Jury Sentences Zealot to Death in S.C. Shootout

'Patriot' Crimes

If Steven Bixby ever had a chance of avoiding the death penalty for murdering two South Carolina law enforcement officers in 2003, it surely disappeared under the torrent of 1,500 pages of letters he wrote a girlfriend while awaiting trial.

Signing each of his missives "chaotic patriot Steve," the 39-year-old New Hampshire transplant wrote Alane Taylor that God had sent him and his father "to get rid of the evil in Abbeville," S.C., where the pair were involved in a massive shootout and standoff with police. He identified himself as the triggerman in the deaths of Abbeville County Sheriff's Deputy Sgt. Danny Wilson and State Constable Donnie Outz. He boasted that he could have killed eight additional officers.

And Bixby even described how, after shooting Wilson through a window of the family home, he handcuffed the dying officer and dragged him inside. Then, the antigovernment "Patriot" explained, he read Wilson his Miranda rights.

"What we did in Abbeville on Dec. 8 was right," Bixby said.

A South Carolina jury didn't see it that way. Bixby, 39, was convicted in February of the two murders, kidnapping, conspiracy and 12 counts of assault. Days later, the jury sentenced Bixby to death. His father Arthur, said by family members to be suffering from Alzheimer's, is likely to be tried on the same charges later this year. His mother, who is not eligible for the death penalty, is also expected to face trial on accessory charges. Rita Bixby was not present during the explosive Dec. 8, 2003, confrontation at the Bixby home, but is accused of helping to plan it.

Incredibly, the murders stemmed from a dispute between the Bixbys and state highway workers who wanted to widen a road that ran in front of the Bixbys' house. Although the state had purchased the 20 feet of frontage in question years before the Bixbys moved there, the family furiously vowed to defend the land with force.

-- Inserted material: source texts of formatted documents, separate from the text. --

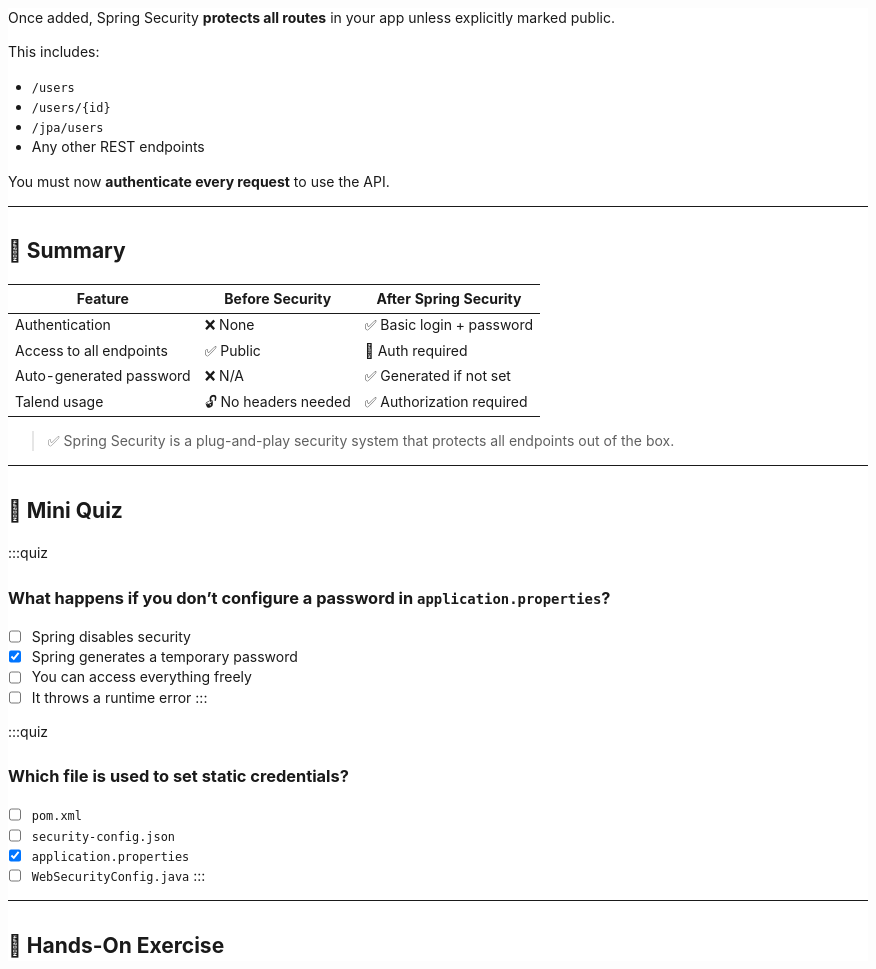 Once added, Spring Security **protects all routes** in your app unless
explicitly marked public.

This includes:

- `/users`
- `/users/{id}`
- `/jpa/users`
- Any other REST endpoints

You must now **authenticate every request** to use the API.

---

## 📘 Summary

| Feature                 | Before Security      | After Spring Security     |
| ----------------------- | -------------------- | ------------------------- |
| Authentication          | ❌ None              | ✅ Basic login + password |
| Access to all endpoints | ✅ Public            | 🔐 Auth required          |
| Auto-generated password | ❌ N/A               | ✅ Generated if not set   |
| Talend usage            | 🔓 No headers needed | ✅ Authorization required |

> ✅ Spring Security is a plug-and-play security system that protects all
> endpoints out of the box.

---

## 🧪 Mini Quiz

:::quiz

### What happens if you don’t configure a password in `application.properties`?

- [ ] Spring disables security
- [x] Spring generates a temporary password
- [ ] You can access everything freely
- [ ] It throws a runtime error :::

:::quiz

### Which file is used to set static credentials?

- [ ] `pom.xml`
- [ ] `security-config.json`
- [x] `application.properties`
- [ ] `WebSecurityConfig.java` :::

---

## 🧪 Hands-On Exercise
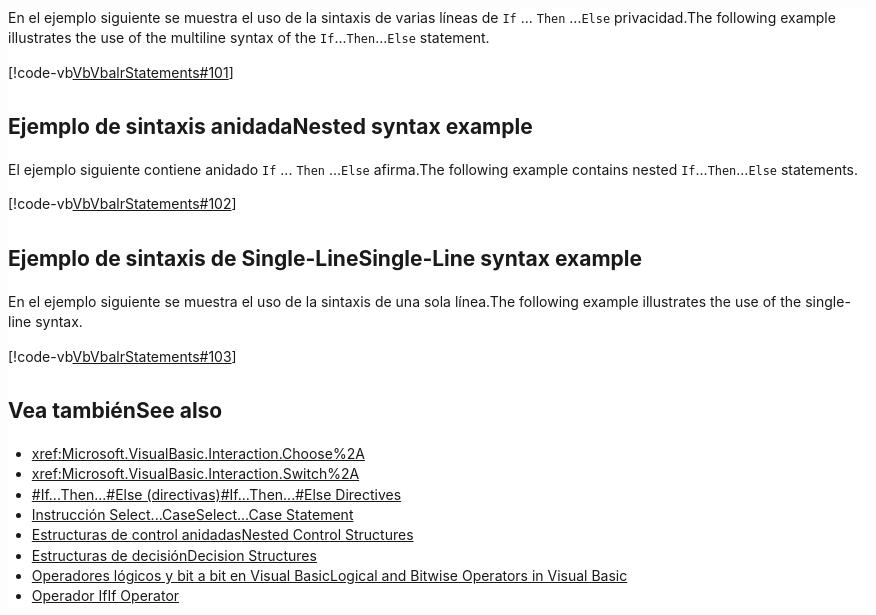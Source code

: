 <a name="multi-line"></a>

<span data-ttu-id="766f4-151">En el ejemplo siguiente se muestra el uso de la sintaxis de varias líneas de `If` ... `Then` ...`Else` privacidad.</span><span class="sxs-lookup"><span data-stu-id="766f4-151">The following example illustrates the use of the multiline syntax of the `If`...`Then`...`Else` statement.</span></span>

[!code-vb[VbVbalrStatements#101](~/samples/snippets/visualbasic/VS_Snippets_VBCSharp/VbVbalrStatements/VB/class6.vb#101)]

## <a name="nested-syntax-example"></a><span data-ttu-id="766f4-152">Ejemplo de sintaxis anidada</span><span class="sxs-lookup"><span data-stu-id="766f4-152">Nested syntax example</span></span>

<a name="nested"></a>

<span data-ttu-id="766f4-153">El ejemplo siguiente contiene anidado `If` ... `Then` ...`Else` afirma.</span><span class="sxs-lookup"><span data-stu-id="766f4-153">The following example contains nested `If`...`Then`...`Else` statements.</span></span>

[!code-vb[VbVbalrStatements#102](~/samples/snippets/visualbasic/VS_Snippets_VBCSharp/VbVbalrStatements/VB/class6.vb#102)]

## <a name="single-line-syntax-example"></a><span data-ttu-id="766f4-154">Ejemplo de sintaxis de Single-Line</span><span class="sxs-lookup"><span data-stu-id="766f4-154">Single-Line syntax example</span></span>

<a name="single-line"></a> <span data-ttu-id="766f4-155">En el ejemplo siguiente se muestra el uso de la sintaxis de una sola línea.</span><span class="sxs-lookup"><span data-stu-id="766f4-155">The following example illustrates the use of the single-line syntax.</span></span>

[!code-vb[VbVbalrStatements#103](~/samples/snippets/visualbasic/VS_Snippets_VBCSharp/VbVbalrStatements/VB/class6.vb#103)]

## <a name="see-also"></a><span data-ttu-id="766f4-156">Vea también</span><span class="sxs-lookup"><span data-stu-id="766f4-156">See also</span></span>

- <xref:Microsoft.VisualBasic.Interaction.Choose%2A>
- <xref:Microsoft.VisualBasic.Interaction.Switch%2A>
- [<span data-ttu-id="766f4-157">#If...Then...#Else (directivas)</span><span class="sxs-lookup"><span data-stu-id="766f4-157">#If...Then...#Else Directives</span></span>](../directives/if-then-else-directives.md)
- [<span data-ttu-id="766f4-158">Instrucción Select...Case</span><span class="sxs-lookup"><span data-stu-id="766f4-158">Select...Case Statement</span></span>](select-case-statement.md)
- [<span data-ttu-id="766f4-159">Estructuras de control anidadas</span><span class="sxs-lookup"><span data-stu-id="766f4-159">Nested Control Structures</span></span>](../../programming-guide/language-features/control-flow/nested-control-structures.md)
- [<span data-ttu-id="766f4-160">Estructuras de decisión</span><span class="sxs-lookup"><span data-stu-id="766f4-160">Decision Structures</span></span>](../../programming-guide/language-features/control-flow/decision-structures.md)
- [<span data-ttu-id="766f4-161">Operadores lógicos y bit a bit en Visual Basic</span><span class="sxs-lookup"><span data-stu-id="766f4-161">Logical and Bitwise Operators in Visual Basic</span></span>](../../programming-guide/language-features/operators-and-expressions/logical-and-bitwise-operators.md)
- [<span data-ttu-id="766f4-162">Operador If</span><span class="sxs-lookup"><span data-stu-id="766f4-162">If Operator</span></span>](../operators/if-operator.md)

Wilson was shot through the armhole of his bulletproof vest as he approached the Bixby home to talk to the family about the dispute. Outz was shot in the back as he stepped out of his car after coming to check on Wilson's welfare. A 14-hour standoff ensued, with hundreds of shots fired, and Arthur Bixby was left badly wounded.

The Bixbys had been involved in tax-protest and other radical groups in New Hampshire before moving to Abbeville. Rita Bixby home-schooled her son with a special emphasis on the Constitution, teaching him, as she testified in his defense, that he had "the right to protect his property by any means necessary."